DNA double‐strand break (DSB) is the most deleterious form of DNA damage and can cause chromosome translocations that drive cancer formation. Homologous recombination (HR) is a key DSB repair pathway. To maintain heterozygosity of the genome, sister‐chromatid homologous recombination (SCR) is preferred to HR between two homologous chromosomes. In human cells, two related structural maintenance of chromosomes (Smc) complexes, cohesin and Smc5/6, facilitate SCR. We have previously shown that the Smc5/6 subunit Mms21 functions as a SUMO ligase. In this study, we demonstrate that Mms21 sumoylates the cohesin subunit Scc1 at multiple sites.
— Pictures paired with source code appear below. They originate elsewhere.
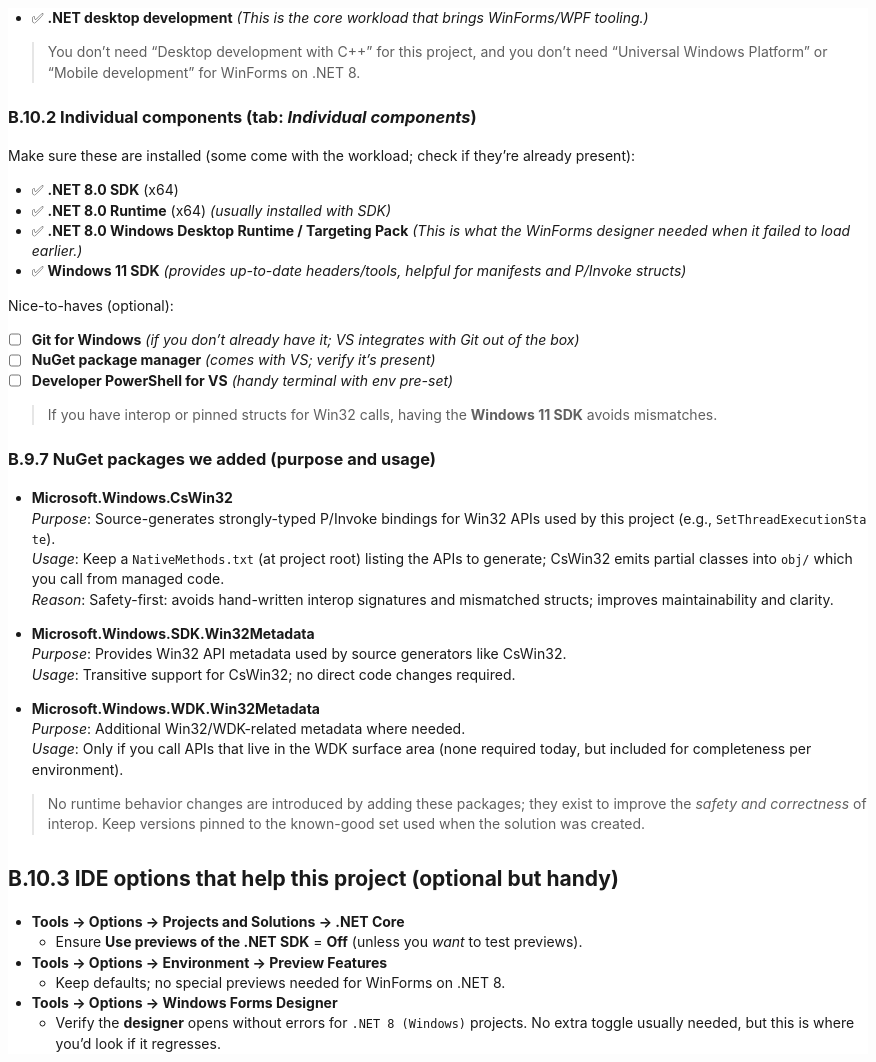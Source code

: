 * ✅ **.NET desktop development**
  *(This is the core workload that brings WinForms/WPF tooling.)*

> You don’t need “Desktop development with C++” for this project, and you don’t need “Universal Windows Platform” or “Mobile development” for WinForms on .NET 8.

### B.10.2 Individual components (tab: *Individual components*)

Make sure these are installed (some come with the workload; check if they’re already present):
* ✅ **.NET 8.0 SDK** (x64)
* ✅ **.NET 8.0 Runtime** (x64) *(usually installed with SDK)*
* ✅ **.NET 8.0 Windows Desktop Runtime / Targeting Pack**
  *(This is what the WinForms designer needed when it failed to load earlier.)*
* ✅ **Windows 11 SDK** *(provides up-to-date headers/tools, helpful for manifests and P/Invoke structs)*

Nice-to-haves (optional):
* ☐ **Git for Windows** *(if you don’t already have it; VS integrates with Git out of the box)*
* ☐ **NuGet package manager** *(comes with VS; verify it’s present)*
* ☐ **Developer PowerShell for VS** *(handy terminal with env pre-set)*

> If you have interop or pinned structs for Win32 calls, having the **Windows 11 SDK** avoids mismatches.


### B.9.7 NuGet packages we added (purpose and usage)

* **Microsoft.Windows.CsWin32**  
  *Purpose*: Source-generates strongly-typed P/Invoke bindings for Win32 APIs used by this project (e.g., `SetThreadExecutionState`).  
  *Usage*: Keep a `NativeMethods.txt` (at project root) listing the APIs to generate; CsWin32 emits partial classes into `obj/` which you call from managed code.  
  *Reason*: Safety-first: avoids hand-written interop signatures and mismatched structs; improves maintainability and clarity.

* **Microsoft.Windows.SDK.Win32Metadata**  
  *Purpose*: Provides Win32 API metadata used by source generators like CsWin32.  
  *Usage*: Transitive support for CsWin32; no direct code changes required.

* **Microsoft.Windows.WDK.Win32Metadata**  
  *Purpose*: Additional Win32/WDK-related metadata where needed.  
  *Usage*: Only if you call APIs that live in the WDK surface area (none required today, but included for completeness per environment).

> No runtime behavior changes are introduced by adding these packages; they exist to improve the *safety and correctness* of interop. Keep versions pinned to the known-good set used when the solution was created.


## B.10.3 IDE options that help this project (optional but handy)

* **Tools -> Options -> Projects and Solutions -> .NET Core**
  * Ensure **Use previews of the .NET SDK** = **Off** (unless you *want* to test previews).
* **Tools -> Options -> Environment -> Preview Features**
  * Keep defaults; no special previews needed for WinForms on .NET 8.
* **Tools -> Options -> Windows Forms Designer**
  * Verify the **designer** opens without errors for `.NET 8 (Windows)` projects. No extra toggle usually needed, but this is where you’d look if it regresses.
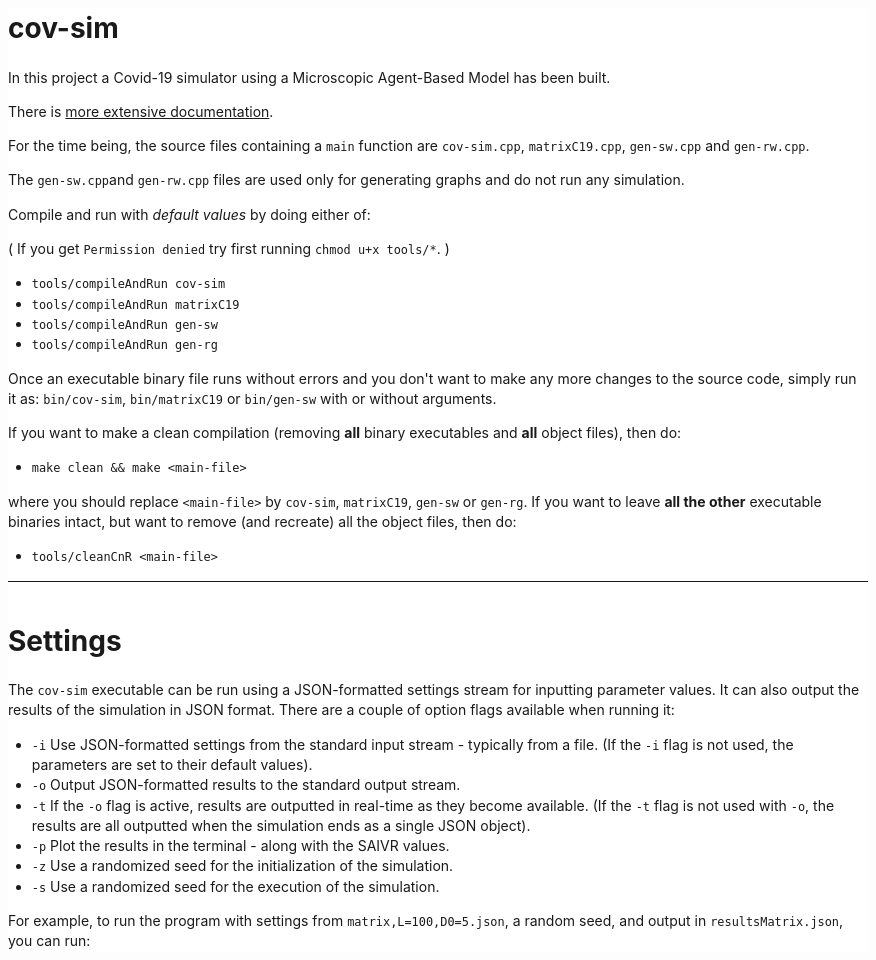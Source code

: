 # cov-sim
In this project a Covid-19 simulator using a Microscopic Agent-Based Model has been built.

There is [more extensive documentation](docs/Docs.md).

For the time being, the source files containing a `main` function are `cov-sim.cpp`, `matrixC19.cpp`, `gen-sw.cpp` and `gen-rw.cpp`.

The `gen-sw.cpp`and `gen-rw.cpp` files are used only for generating graphs and do not run any simulation.

Compile and run with *default values* by doing either of:

( If you get `Permission denied` try first running `chmod u+x tools/*`. )

- `tools/compileAndRun cov-sim`
- `tools/compileAndRun matrixC19`
- `tools/compileAndRun gen-sw`
- `tools/compileAndRun gen-rg`

Once an executable binary file runs without errors and you don't want to make any more changes to the source code, simply run it as: `bin/cov-sim`, `bin/matrixC19` or `bin/gen-sw` with or without arguments.

If you want to make a clean compilation (removing **all** binary executables and **all** object files), then do:

- `make clean && make <main-file>`

where you should replace `<main-file>` by `cov-sim`, `matrixC19`, `gen-sw` or `gen-rg`.
If you want to leave **all the other** executable binaries intact, but want to remove (and recreate) all the object files, then do:

- `tools/cleanCnR <main-file>`

---

# Settings

The `cov-sim` executable can be run using a JSON-formatted settings stream for inputting parameter values. It can also output the results of the simulation in JSON format. There are a couple of option flags available when running it:

- `-i` Use JSON-formatted settings from the standard input stream - typically from a file.
            (If the `-i` flag is not used, the parameters are set to their default values).
- `-o` Output JSON-formatted results to the standard output stream.
- `-t` If the `-o` flag is active, results are outputted in real-time as they become available.
            (If the `-t` flag is not used with `-o`, the results are all outputted when the simulation ends as a single JSON object).
- `-p` Plot the results in the terminal - along with the SAIVR values.
- `-z` Use a randomized seed for the initialization of the simulation.
- `-s` Use a randomized seed for the execution of the simulation.

For example, to run the program with settings from `matrix,L=100,D0=5.json`, a random seed, and output in `resultsMatrix.json`, you can run:
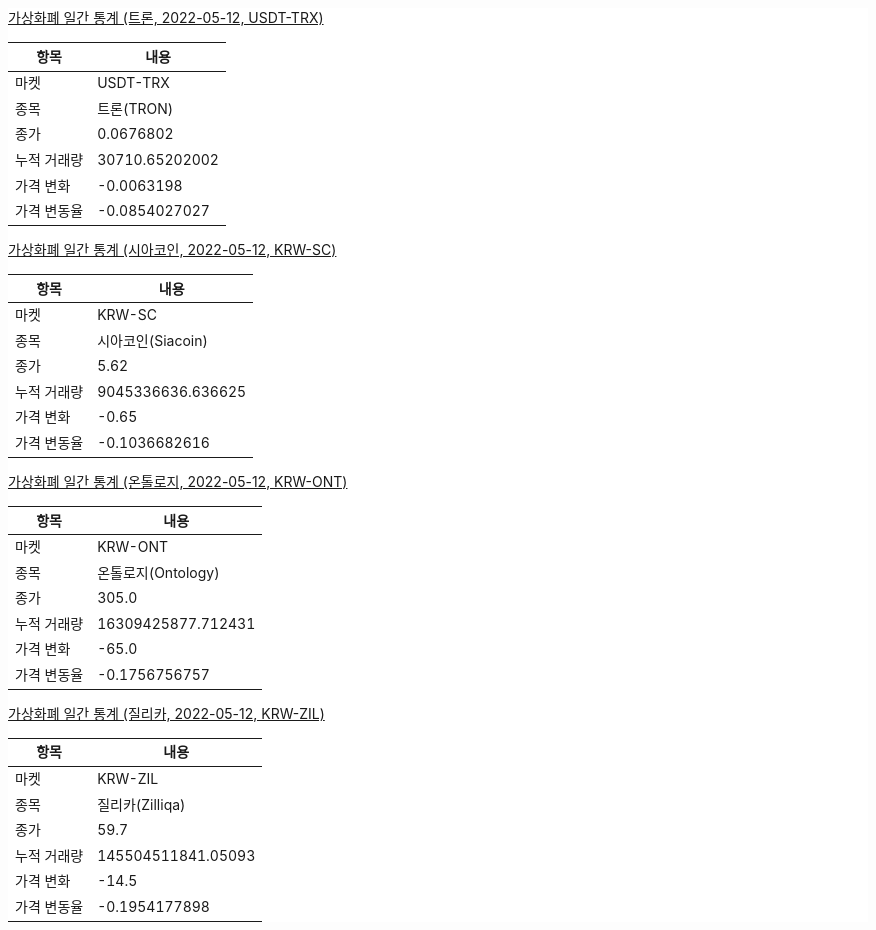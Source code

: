 
[가상화폐 일간 통계 (트론, 2022-05-12, USDT-TRX)](USDT-TRX-daily-candle-10days.html)

|항목|내용|
|--|--|
|마켓|USDT-TRX|
|종목|트론(TRON)|
|종가|0.0676802|
|누적 거래량|30710.65202002|
|가격 변화|-0.0063198|
|가격 변동율|-0.0854027027|


[가상화폐 일간 통계 (시아코인, 2022-05-12, KRW-SC)](KRW-SC-daily-candle-10days.html)

|항목|내용|
|--|--|
|마켓|KRW-SC|
|종목|시아코인(Siacoin)|
|종가|5.62|
|누적 거래량|9045336636.636625|
|가격 변화|-0.65|
|가격 변동율|-0.1036682616|


[가상화폐 일간 통계 (온톨로지, 2022-05-12, KRW-ONT)](KRW-ONT-daily-candle-10days.html)

|항목|내용|
|--|--|
|마켓|KRW-ONT|
|종목|온톨로지(Ontology)|
|종가|305.0|
|누적 거래량|16309425877.712431|
|가격 변화|-65.0|
|가격 변동율|-0.1756756757|


[가상화폐 일간 통계 (질리카, 2022-05-12, KRW-ZIL)](KRW-ZIL-daily-candle-10days.html)

|항목|내용|
|--|--|
|마켓|KRW-ZIL|
|종목|질리카(Zilliqa)|
|종가|59.7|
|누적 거래량|145504511841.05093|
|가격 변화|-14.5|
|가격 변동율|-0.1954177898|
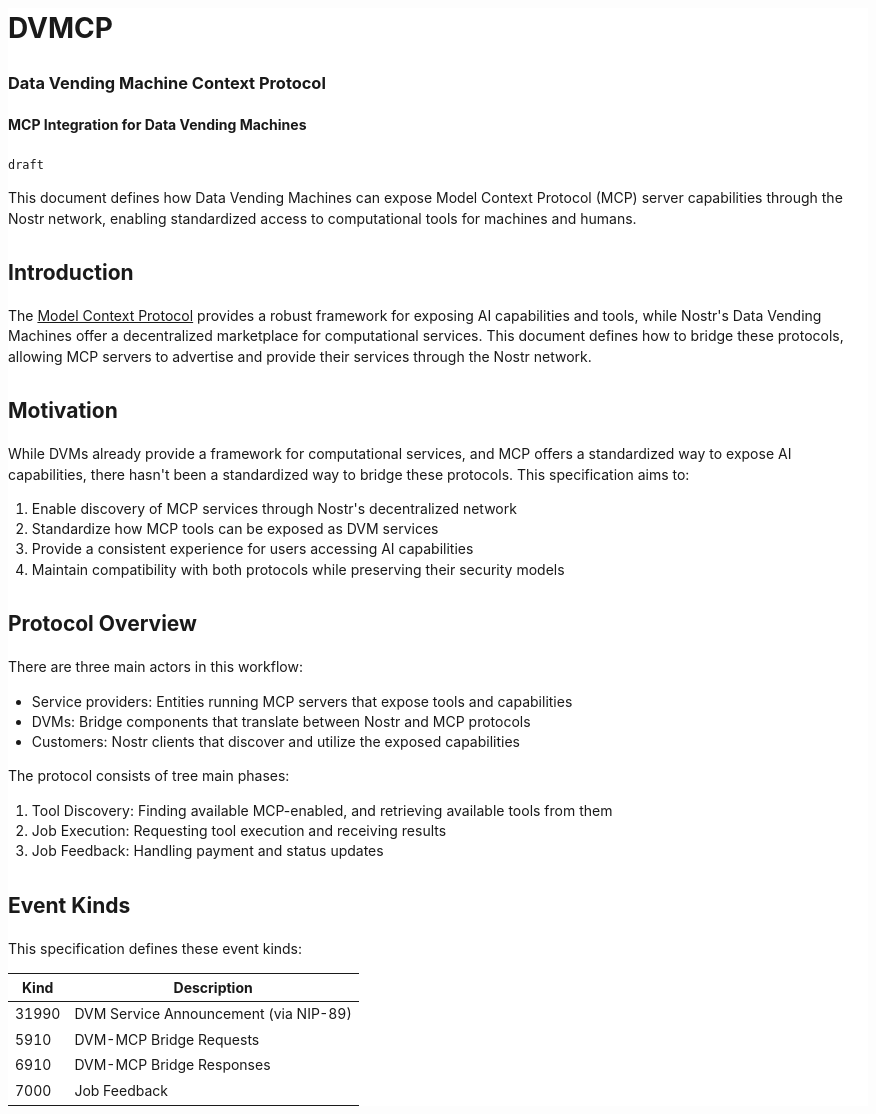 # DVMCP

### Data Vending Machine Context Protocol

#### MCP Integration for Data Vending Machines

`draft`

This document defines how Data Vending Machines can expose Model Context Protocol (MCP) server capabilities through the Nostr network, enabling standardized access to computational tools for machines and humans.

## Introduction

The [Model Context Protocol](https://modelcontextprotocol.io/introduction) provides a robust framework for exposing AI capabilities and tools, while Nostr's Data Vending Machines offer a decentralized marketplace for computational services. This document defines how to bridge these protocols, allowing MCP servers to advertise and provide their services through the Nostr network.

## Motivation

While DVMs already provide a framework for computational services, and MCP offers a standardized way to expose AI capabilities, there hasn't been a standardized way to bridge these protocols. This specification aims to:

1. Enable discovery of MCP services through Nostr's decentralized network
2. Standardize how MCP tools can be exposed as DVM services
3. Provide a consistent experience for users accessing AI capabilities
4. Maintain compatibility with both protocols while preserving their security models

## Protocol Overview

There are three main actors in this workflow:

- Service providers: Entities running MCP servers that expose tools and capabilities
- DVMs: Bridge components that translate between Nostr and MCP protocols
- Customers: Nostr clients that discover and utilize the exposed capabilities

The protocol consists of tree main phases:

1. Tool Discovery: Finding available MCP-enabled, and retrieving available tools from them
2. Job Execution: Requesting tool execution and receiving results
3. Job Feedback: Handling payment and status updates

## Event Kinds

This specification defines these event kinds:

| Kind  | Description                           |
| ----- | ------------------------------------- |
| 31990 | DVM Service Announcement (via NIP-89) |
| 5910  | DVM-MCP Bridge Requests               |
| 6910  | DVM-MCP Bridge Responses              |
| 7000  | Job Feedback                          |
SUMO2/3 is accumulated on laser‐induced DNA damages, and this accumulation is dependent on Smc5/6 and cohesin during the S/G2 phase when DSBs are primarily repaired through SCR. Human cells expressing a non‐sumoylatable Scc1 mutant (15KR) maintain proper sister‐chromatid cohesion during mitosis, but are defective in SCR. These results show that Scc1 sumoylation by Mms21 is essential for SCR. On the other hand, Scc1 15KR is still recruited to laser‐induced DNA damage sites. Depletion of Wapl, the negative cohesin regulator, rescues SCR defects and IR sensitivity of Mms21‐deficient or Scc1 15KR‐expressing cells. Therefore, our results suggest that Scc1 sumoylation by Mms21 promotes SCR by antagonizing Wapl at a step after the initial cohesin loading at DSBs in human cells.